WakeUpLockie · 27/12/2021 14:53

That’s revolting. My sister’s husband does this - once because something tasted of alcohol (he’s an alcoholic, ok, but still vile), and once spat his TOOTH out. What the fuck. Excuse yourself!

BellatricksStrange · 27/12/2021 15:43

Some times it seems to me that some posters are just so bitter, they just can't stand that someone else might be in a relationship. Honestly the vitriol of some replies is just staggering.

OP, of course it was rude. Do you really need to ask? Your DP isn't perfect. Nobody is. Almost certainly neither are you. The question is whether overall you are happy in the relationship and if you see yourself continuing to live with him.
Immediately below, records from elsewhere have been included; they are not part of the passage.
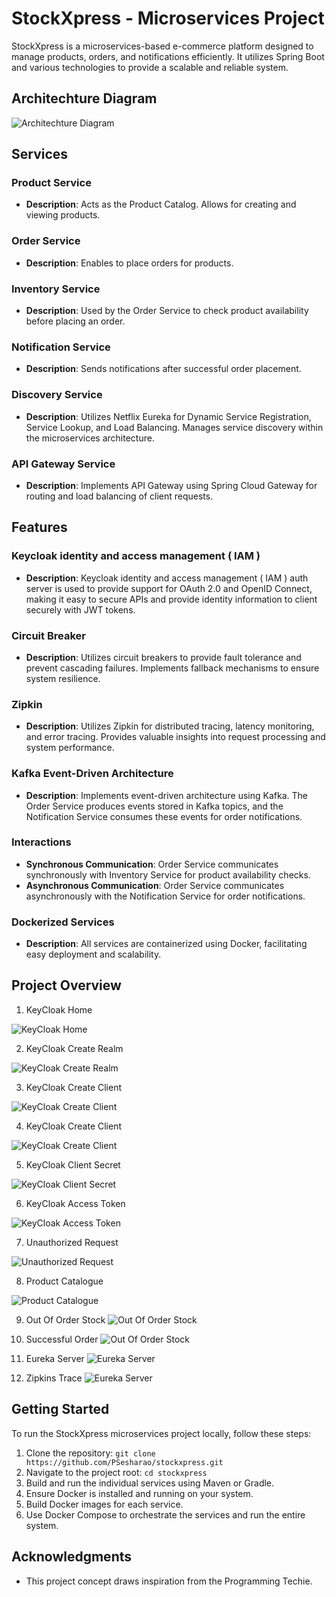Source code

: # StockXpress - Microservices Project

StockXpress is a microservices-based e-commerce platform designed to manage products, orders, and notifications efficiently. It utilizes Spring Boot and various technologies to provide a scalable and reliable system.

## Architechture Diagram

![Architechture Diagram](project-architechture.png)

## Services

### Product Service

- **Description**: Acts as the Product Catalog. Allows for creating and viewing products.

### Order Service

- **Description**: Enables to place orders for products.

### Inventory Service

- **Description**: Used by the Order Service to check product availability before placing an order.

### Notification Service

- **Description**: Sends notifications after successful order placement.

### Discovery Service

- **Description**: Utilizes Netflix Eureka for Dynamic Service Registration, Service Lookup, and Load Balancing. Manages service discovery within the microservices architecture.

### API Gateway Service

- **Description**: Implements API Gateway using Spring Cloud Gateway for routing and load balancing of client requests.

## Features

### Keycloak identity and access management ( IAM )

- **Description**: Keycloak identity and access management ( IAM ) auth server is used to provide support for OAuth 2.0 and OpenID Connect, making it easy to secure APIs and provide identity information to client securely with JWT tokens. 

### Circuit Breaker

- **Description**: Utilizes circuit breakers to provide fault tolerance and prevent cascading failures. Implements fallback mechanisms to ensure system resilience.

### Zipkin

- **Description**: Utilizes Zipkin for distributed tracing, latency monitoring, and error tracing. Provides valuable insights into request processing and system performance.

### Kafka Event-Driven Architecture

- **Description**: Implements event-driven architecture using Kafka. The Order Service produces events stored in Kafka topics, and the Notification Service consumes these events for order notifications.

### Interactions

- **Synchronous Communication**: Order Service communicates synchronously with Inventory Service for product availability checks.
- **Asynchronous Communication**: Order Service communicates asynchronously with the Notification Service for order notifications.

### Dockerized Services

- **Description**: All services are containerized using Docker, facilitating easy deployment and scalability.

## Project Overview

1. KeyCloak Home

![KeyCloak Home](api-responses/key-cloak.png)

2. KeyCloak Create Realm

![KeyCloak Create Realm](api-responses/key-cloak-create-realm.png)

3. KeyCloak Create Client

![KeyCloak Create Client](api-responses/key-cloak-create-client.png)


4. KeyCloak Create Client

![KeyCloak Create Client](api-responses/key-cloak-create-client-1.png)

5. KeyCloak Client Secret

![KeyCloak Client Secret](api-responses/key-cloak-client-secret.png)

6. KeyCloak Access Token

![KeyCloak Access Token](api-responses/key-cloak-access-token.png)

7. Unauthorized Request

![Unauthorized Request](api-responses/unauthorized_request.png)

8. Product Catalogue

![Product Catalogue](api-responses/product-catalogue.png)

9. Out Of Order Stock
![Out Of Order Stock](api-responses/order_out_of_stock.png)

10. Successful Order
![Out Of Order Stock](api-responses/successful_order.png)

11. Eureka Server
![Eureka Server](api-responses/eureka-server.png)


12. Zipkins Trace
![Eureka Server](api-responses/zipkins_trace.png)


## Getting Started

To run the StockXpress microservices project locally, follow these steps:

1. Clone the repository: `git clone https://github.com/PSesharao/stockxpress.git`
2. Navigate to the project root: `cd stockxpress`
3. Build and run the individual services using Maven or Gradle.
4. Ensure Docker is installed and running on your system.
5. Build Docker images for each service.
6. Use Docker Compose to orchestrate the services and run the entire system.


## Acknowledgments

- This project concept draws inspiration from the Programming Techie.

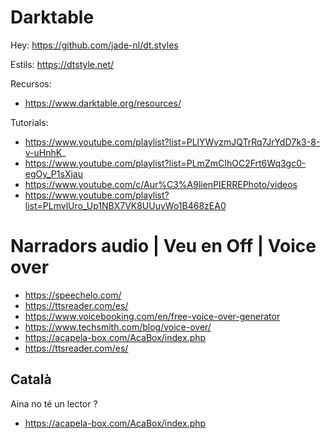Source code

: # Darktable

Hey: https://github.com/jade-nl/dt.styles

Estils: https://dtstyle.net/

Recursos:
- https://www.darktable.org/resources/

Tutorials:
- https://www.youtube.com/playlist?list=PLlYWvzmJQTrRq7JrYdD7k3-8-v-uHnhK_
- https://www.youtube.com/playlist?list=PLmZmCIhOC2Frt6Wq3gc0-egOy_P1sXjau
- https://www.youtube.com/c/Aur%C3%A9lienPIERREPhoto/videos
- https://www.youtube.com/playlist?list=PLmvlUro_Up1NBX7VK8UUuyWo1B468zEA0

# Narradors audio | Veu en Off | Voice over

- https://speechelo.com/
- https://ttsreader.com/es/
- https://www.voicebooking.com/en/free-voice-over-generator
- https://www.techsmith.com/blog/voice-over/
- https://acapela-box.com/AcaBox/index.php
- https://ttsreader.com/es/

## Català

Aina no té un lector ?

- https://acapela-box.com/AcaBox/index.php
If yes, absolutely have a calm word with him about his rudeness, but that's it. Live with it - there is no such thing as an OH who never rubs you the wrong way.

KatherineJaneway · 27/12/2021 16:41

If you read my post you would clearly see i referenced the mother's comment.

I did read your post, just because you wouldn't give value to what OP's Mum said, doesn't mean it doesn't have value. Considering what looks like lots of behaviour the OP's rose tinted glasses might have missed, I think it is significant.

5128gap · 27/12/2021 17:29

@KatherineJaneway

If you read my post you would clearly see i referenced the mother's comment.

I did read your post, just because you wouldn't give value to what OP's Mum said, doesn't mean it doesn't have value. Considering what looks like lots of behaviour the OP's rose tinted glasses might have missed, I think it is significant.

I would have thought that an adult woman would not, over a three year period, miss the sort of transgressions that warranted an immediate break up, unless pointed out by her mother.